Ende des Zweiten Weltkriegs in Baden, Württemberg und Hohenzollern

Dieser Rechercheratgeber soll Ihnen helfen, konkret über das Kriegsende in einer bestimmten Gegend in Baden-Württemberg zu forschen oder kennenzulernen, wie diese Zeit im Land in verschiedenen Lebensbereichen verlief. Für die darauffolgende Besatzungszeit bis 1949 soll ein anderer Rechercheratgeber entstehen.

Haben Sie Anregungen zur Erweiterung des Ratgebers? Sie können dazu gern mit uns Kontakt aufnehmen.

Der Ratgeber besteht aus zwei Hauptteilen, die jeweils in der gleichen Weise untergliedert sind. In Abschnitt I werden die bereits online abrufbaren Unterlagen aufgelistet. Dies sind Stand 2020 nur 1-2 Prozent unserer Gesamtbestands.
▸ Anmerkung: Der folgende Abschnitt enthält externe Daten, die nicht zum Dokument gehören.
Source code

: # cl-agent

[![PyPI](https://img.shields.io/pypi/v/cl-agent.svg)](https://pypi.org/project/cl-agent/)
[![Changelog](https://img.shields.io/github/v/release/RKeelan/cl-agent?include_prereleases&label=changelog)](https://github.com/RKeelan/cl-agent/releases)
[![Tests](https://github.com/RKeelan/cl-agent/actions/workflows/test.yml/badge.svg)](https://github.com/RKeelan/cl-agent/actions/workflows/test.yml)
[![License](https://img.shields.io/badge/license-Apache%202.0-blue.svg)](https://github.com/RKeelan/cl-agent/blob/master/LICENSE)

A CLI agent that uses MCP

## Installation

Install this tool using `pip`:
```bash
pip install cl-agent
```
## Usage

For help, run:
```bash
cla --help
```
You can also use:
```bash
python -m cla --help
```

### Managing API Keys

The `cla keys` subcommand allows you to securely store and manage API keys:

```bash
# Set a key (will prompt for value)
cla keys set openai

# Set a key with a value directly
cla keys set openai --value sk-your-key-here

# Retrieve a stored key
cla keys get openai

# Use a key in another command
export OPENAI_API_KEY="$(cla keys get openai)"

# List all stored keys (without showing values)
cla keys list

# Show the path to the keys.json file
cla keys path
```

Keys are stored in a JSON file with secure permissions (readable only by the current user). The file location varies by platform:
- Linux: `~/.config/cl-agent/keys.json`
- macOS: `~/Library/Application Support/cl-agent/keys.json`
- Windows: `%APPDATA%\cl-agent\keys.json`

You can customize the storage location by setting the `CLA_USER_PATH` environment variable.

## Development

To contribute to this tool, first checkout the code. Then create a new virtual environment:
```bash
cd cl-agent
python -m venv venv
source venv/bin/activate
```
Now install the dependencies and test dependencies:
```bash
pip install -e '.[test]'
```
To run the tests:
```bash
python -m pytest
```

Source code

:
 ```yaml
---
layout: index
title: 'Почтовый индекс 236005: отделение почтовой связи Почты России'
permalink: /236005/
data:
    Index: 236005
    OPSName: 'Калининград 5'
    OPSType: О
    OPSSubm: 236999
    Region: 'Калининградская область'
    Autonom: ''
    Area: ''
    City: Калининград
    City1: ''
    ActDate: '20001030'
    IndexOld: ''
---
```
In Abschnitt II wird erklärt, wie Sie die restlichen 98 Prozent Papierarchivalien finden, die sie im Lesesaal oder als digitale Kopie einsehen können.
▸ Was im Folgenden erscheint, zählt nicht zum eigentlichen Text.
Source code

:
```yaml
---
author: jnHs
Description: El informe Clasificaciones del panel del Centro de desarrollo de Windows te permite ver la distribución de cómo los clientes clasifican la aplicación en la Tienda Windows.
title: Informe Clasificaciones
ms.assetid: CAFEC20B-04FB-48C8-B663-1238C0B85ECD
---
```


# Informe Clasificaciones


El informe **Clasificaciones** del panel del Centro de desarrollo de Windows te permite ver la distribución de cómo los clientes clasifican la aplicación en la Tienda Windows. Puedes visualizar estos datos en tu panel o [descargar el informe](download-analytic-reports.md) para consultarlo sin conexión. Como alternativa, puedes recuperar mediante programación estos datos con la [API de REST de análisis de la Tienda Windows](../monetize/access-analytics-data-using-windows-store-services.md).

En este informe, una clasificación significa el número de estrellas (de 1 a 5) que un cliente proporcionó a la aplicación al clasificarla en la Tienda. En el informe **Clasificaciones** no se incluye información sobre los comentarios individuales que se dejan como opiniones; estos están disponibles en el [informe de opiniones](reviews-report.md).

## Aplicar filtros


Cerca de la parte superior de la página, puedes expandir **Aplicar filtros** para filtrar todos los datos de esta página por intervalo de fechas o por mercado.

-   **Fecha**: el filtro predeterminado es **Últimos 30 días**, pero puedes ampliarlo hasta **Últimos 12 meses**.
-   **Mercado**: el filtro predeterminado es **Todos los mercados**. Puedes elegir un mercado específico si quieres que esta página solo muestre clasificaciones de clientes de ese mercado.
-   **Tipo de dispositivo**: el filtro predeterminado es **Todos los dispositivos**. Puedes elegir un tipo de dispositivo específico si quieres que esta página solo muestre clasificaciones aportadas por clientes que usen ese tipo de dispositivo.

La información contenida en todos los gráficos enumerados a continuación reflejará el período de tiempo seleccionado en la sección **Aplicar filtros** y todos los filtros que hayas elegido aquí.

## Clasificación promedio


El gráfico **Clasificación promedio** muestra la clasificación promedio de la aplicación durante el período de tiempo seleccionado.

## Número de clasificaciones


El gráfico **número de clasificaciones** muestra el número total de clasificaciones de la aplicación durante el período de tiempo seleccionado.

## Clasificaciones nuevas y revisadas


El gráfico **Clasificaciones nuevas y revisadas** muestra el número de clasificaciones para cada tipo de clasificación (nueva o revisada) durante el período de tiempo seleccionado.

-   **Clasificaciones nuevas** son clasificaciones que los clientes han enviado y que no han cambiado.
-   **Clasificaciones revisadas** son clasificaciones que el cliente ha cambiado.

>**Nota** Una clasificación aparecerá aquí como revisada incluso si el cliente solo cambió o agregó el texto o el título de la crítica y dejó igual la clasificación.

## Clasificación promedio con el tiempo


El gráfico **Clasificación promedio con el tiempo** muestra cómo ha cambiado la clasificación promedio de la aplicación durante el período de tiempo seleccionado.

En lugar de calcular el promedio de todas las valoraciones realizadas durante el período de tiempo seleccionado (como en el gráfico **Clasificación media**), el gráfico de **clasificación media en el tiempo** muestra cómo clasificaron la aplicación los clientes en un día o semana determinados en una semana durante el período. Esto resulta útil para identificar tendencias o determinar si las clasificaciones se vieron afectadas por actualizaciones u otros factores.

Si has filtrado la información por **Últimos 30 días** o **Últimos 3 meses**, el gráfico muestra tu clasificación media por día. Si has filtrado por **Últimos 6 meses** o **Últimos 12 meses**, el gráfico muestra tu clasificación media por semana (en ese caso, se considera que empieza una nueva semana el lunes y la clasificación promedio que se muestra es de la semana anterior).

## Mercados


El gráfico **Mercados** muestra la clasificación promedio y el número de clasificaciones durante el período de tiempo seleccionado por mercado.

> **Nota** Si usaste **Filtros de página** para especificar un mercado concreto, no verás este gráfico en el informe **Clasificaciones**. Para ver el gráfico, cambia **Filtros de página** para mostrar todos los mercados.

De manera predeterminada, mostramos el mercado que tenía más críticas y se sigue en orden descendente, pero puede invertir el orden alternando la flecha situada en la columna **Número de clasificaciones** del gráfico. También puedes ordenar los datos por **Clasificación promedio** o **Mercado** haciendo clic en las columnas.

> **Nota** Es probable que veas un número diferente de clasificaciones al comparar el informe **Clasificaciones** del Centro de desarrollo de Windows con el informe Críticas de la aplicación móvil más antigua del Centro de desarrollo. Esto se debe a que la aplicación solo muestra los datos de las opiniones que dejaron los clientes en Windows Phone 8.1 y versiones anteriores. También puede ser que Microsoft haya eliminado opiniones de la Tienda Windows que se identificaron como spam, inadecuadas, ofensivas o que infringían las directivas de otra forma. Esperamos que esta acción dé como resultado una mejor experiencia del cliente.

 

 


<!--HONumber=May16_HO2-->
Beide Abschnitte sind gegliedert in a) landesweite ortsbezogene Sammlungen, b) themenorientierte Zugänge und c) Anregungen zur Recherche in anderen Archiven. Haben Sie bitte Verständnis dafür, dass wir für den letzten Teil keine Vollständigkeit anstreben. Es gibt aber viele leistungsfähige Archive im Land, die Ihnen auch gern weiterhelfen.

Die Bestände sind mit den Kürzeln unserer Abteilungen ausgestattet. HStAS (Hauptstaatsarchiv Stuttgart), HZAN (Hohenlohe-Zentralarchiv Neuenstein), StAF (Staatsarchiv Freiburg), StAL (Staatsarchiv Ludwigsburg), StAS (Staatsarchiv Signaringen), StAWt (Staatsarchiv Wertheim).

I.a) Online verfügbare Archivalien über jede Region

Über sehr viele Orte landesweit können Sie im Bestand HStAS J 170 Berichte über die Zustände zwischen Januar und Sommer 1945 oder zumindest konkrete Aufstellungen der Kriegsschäden einsehen. Die Überlieferung ist besonders ausführlich für Nordwürttemberg und den Landkreis Balingen; im übrigen sind die Berichte unterschiedlich dicht überliefert, auch in Abhängigkeit davon, wie intensiv die Kampfhandlungen verliefen. Wenn Sie aufmerksam lesen und wichtige Personen und andere Sachverhalte notieren, können Sie von diesen Unterlagen aus weiterarbeiten.

Wenn Sie zu einem Ort nicht viel finden, lohnt sich vielleicht ein Blick auf den Nachbarort. Ein Beispiel? Für den Ort Simmringen nahe der fränkischen Grenze bei Bad Mergentheim finden Sie in HStAS J 170 Bü 12 nur ein Blatt über die Kampfhandlungen. Sie erfahren über Simmringen aber auch einiges, wenn Sie in den viel längeren Bericht über Bernsfelden hineinschauen.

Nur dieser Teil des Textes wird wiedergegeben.